REQUIRED ACTION.
If a line of the records contains the word "preprocessing", list it.

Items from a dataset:
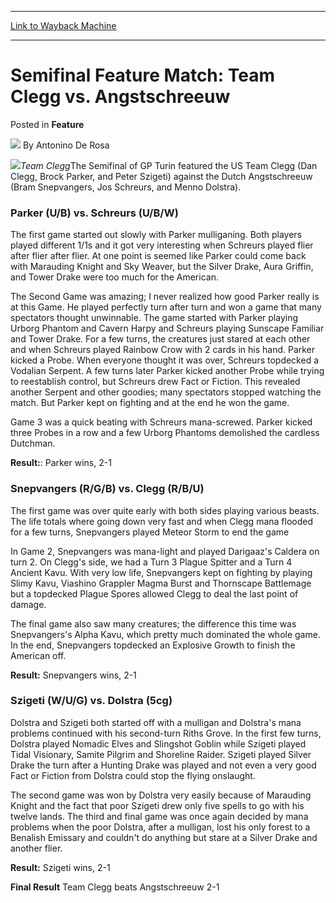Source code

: 
---
[Link to Wayback Machine](https://web.archive.org/web/20220627162245/https://magic.wizards.com/en/articles/archive/feature/semifinal-feature-match-team-clegg-vs-angstschreeuw-2000-01-01)

[_metadata_:wayback_url]:- "https://magic.wizards.com/en/articles/archive/feature/semifinal-feature-match-team-clegg-vs-angstschreeuw-2000-01-01"
[_metadata_:wayback_raw_url]:- "https://web.archive.org/web/20220627162245id_/https://magic.wizards.com/en/articles/archive/feature/semifinal-feature-match-team-clegg-vs-angstschreeuw-2000-01-01"
[_metadata_:wayback_capture_timestamp]:- "2022-06-27 16:22:45+00:00"
[_metadata_:description]:- "Team CleggThe Semifinal of GP Turin featured the US Team Clegg (Dan Clegg, Brock Parker, and Peter Szigeti) against the Dutch Angstschreeuw (Bram Snepvangers, Jos Schreurs, and Menno Dolstra). Parker (U/B) vs. Schreurs (U/B/W) The first game started out slowly with Parker mulliganing. Both players played different 1/1s and it got very interesting when Schreurs played flier"
[_metadata_:generator]:- "Drupal 7 (http://drupal.org)"
---


Semifinal Feature Match: Team Clegg vs. Angstschreeuw
=====================================================



 Posted in **Feature**







![](https://media.magic.wizards.com/styles/auth_small/public/generic-avatar-150_725.png)
By Antonino De Rosa











![](https://media.magic.wizards.com/image_legacy_migration/sideboard/images/GPTUR01/teabagginturin.jpg)*Team Clegg*The Semifinal of GP Turin featured the US Team Clegg (Dan Clegg, Brock Parker, and Peter Szigeti) against the Dutch Angstschreeuw (Bram Snepvangers, Jos Schreurs, and Menno Dolstra).


### Parker (U/B) vs. Schreurs (U/B/W)


The first game started out slowly with Parker mulliganing. Both players played different 1/1s and it got very interesting when Schreurs played flier after flier after flier. At one point is seemed like Parker could come back with Marauding Knight and Sky Weaver, but the Silver Drake, Aura Griffin, and Tower Drake were too much for the American.


The Second Game was amazing; I never realized how good Parker really is at this Game. He played perfectly turn after turn and won a game that many spectators thought unwinnable. The game started with Parker playing Urborg Phantom and Cavern Harpy and Schreurs playing Sunscape Familiar and Tower Drake. For a few turns, the creatures just stared at each other and when Schreurs played Rainbow Crow with 2 cards in his hand. Parker kicked a Probe. When everyone thought it was over, Schreurs topdecked a Vodalian Serpent. A few turns later Parker kicked another Probe while trying to reestablish control, but Schreurs drew Fact or Fiction. This revealed another Serpent and other goodies; many spectators stopped watching the match. But Parker kept on fighting and at the end he won the game. 


Game 3 was a quick beating with Schreurs mana-screwed. Parker kicked three Probes in a row and a few Urborg Phantoms demolished the cardless Dutchman.


**Result:**: Parker wins, 2-1


### Snepvangers (R/G/B) vs. Clegg (R/B/U)


The first game was over quite early with both sides playing various beasts. The life totals where going down very fast and when Clegg mana flooded for a few turns, Snepvangers played Meteor Storm to end the game


In Game 2, Snepvangers was mana-light and played Darigaaz's Caldera on turn 2. On Clegg's side, we had a Turn 3 Plague Spitter and a Turn 4 Ancient Kavu. With very low life, Snepvangers kept on fighting by playing Slimy Kavu, Viashino Grappler Magma Burst and Thornscape Battlemage but a topdecked Plague Spores allowed Clegg to deal the last point of damage.


The final game also saw many creatures; the difference this time was Snepvangers's Alpha Kavu, which pretty much dominated the whole game. In the end, Snepvangers topdecked an Explosive Growth to finish the American off.


**Result:** Snepvangers wins, 2-1


### Szigeti (W/U/G) vs. Dolstra (5cg)


Dolstra and Szigeti both started off with a mulligan and Dolstra's mana problems continued with his second-turn Riths Grove. In the first few turns, Dolstra played Nomadic Elves and Slingshot Goblin while Szigeti played Tidal Visionary, Samite Pilgrim and Shoreline Raider. Szigeti played Silver Drake the turn after a Hunting Drake was played and not even a very good Fact or Fiction from Dolstra could stop the flying onslaught.


The second game was won by Dolstra very easily because of Marauding Knight and the fact that poor Szigeti drew only five spells to go with his twelve lands. The third and final game was once again decided by mana problems when the poor Dolstra, after a mulligan, lost his only forest to a Benalish Emissary and couldn't do anything but stare at a Silver Drake and another flier.


**Result:** Szigeti wins, 2-1


**Final Result** Team Clegg beats Angstschreeuw 2-1







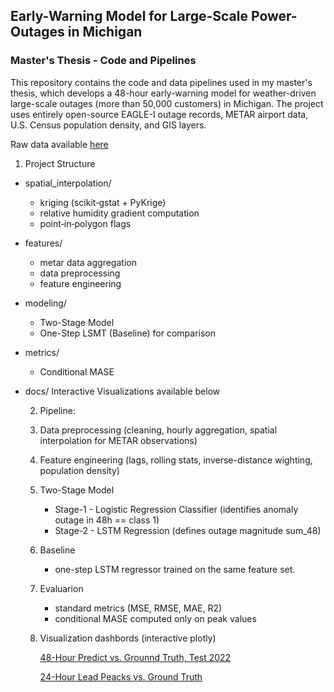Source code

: ## Early-Warning Model for Large-Scale Power-Outages in Michigan 
### Master's Thesis - Code and Pipelines

This repository contains the code and data pipelines used in my master's thesis, which develops a 48-hour early-warning model for weather-driven large-scale outages (more than 50,000 customers) in Michigan. The project uses entirely open-source EAGLE-I outage records, METAR airport data, U.S. Census population density, and GIS layers. 

Raw data available [here](https://liveuis-my.sharepoint.com/:f:/g/personal/274725_uis_no/EmzChQ9PV4BFlcbaQU9pRI0BkvzTZNqL7Dbl6FCIgNM_kg?e=mWYNDB)

1. Project Structure

- spatial_interpolation/
  - kriging (scikit‑gstat + PyKrige)
  - relative humidity gradient computation
  - point‑in‑polygon flags

- features/
  - metar data aggregation
  - data preprocessing
  - feature engineering
    
- modeling/
   - Two-Stage Model
   - One-Step LSMT (Baseline) for comparison

- metrics/
    - Conditional MASE

- docs/ Interactive Visualizations available below

  2. Pipeline:

  1. Data preprocessing (cleaning, hourly aggregation, spatial interpolation for METAR observations)
  2. Feature engineering (lags, rolling stats, inverse-distance wighting, population density)
  3. Two-Stage Model
     - Stage-1 - Logistic Regression Classifier (identifies anomaly outage in 48h == class 1)
     - Stage-2 - LSTM Regression (defines outage magnitude sum_48)
  4. Baseline
     - one-step LSTM regressor trained on the same feature set.
  5. Evaluarion
      - standard metrics (MSE, RMSE, MAE, R2)
      - conditional MASE computed only on peak values
  6. Visualization dashbords (interactive plotly)

      [48-Hour Predict vs. Grounnd Truth, Test 2022](https://irynastanishevska.github.io/michigan-outage-early-warning-model/plot_48h_predict_vs_actual.html)
     
      [24-Hour Lead Peacks vs. Ground Truth](https://irynastanishevska.github.io/michigan-outage-early-warning-model/plot_24h_lead_peaks_vs_actual.html)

SOLUTION FOR THIS EXERCISE.
  - data preprocessing
  1. Data preprocessing (cleaning, hourly aggregation, spatial interpolation for METAR observations)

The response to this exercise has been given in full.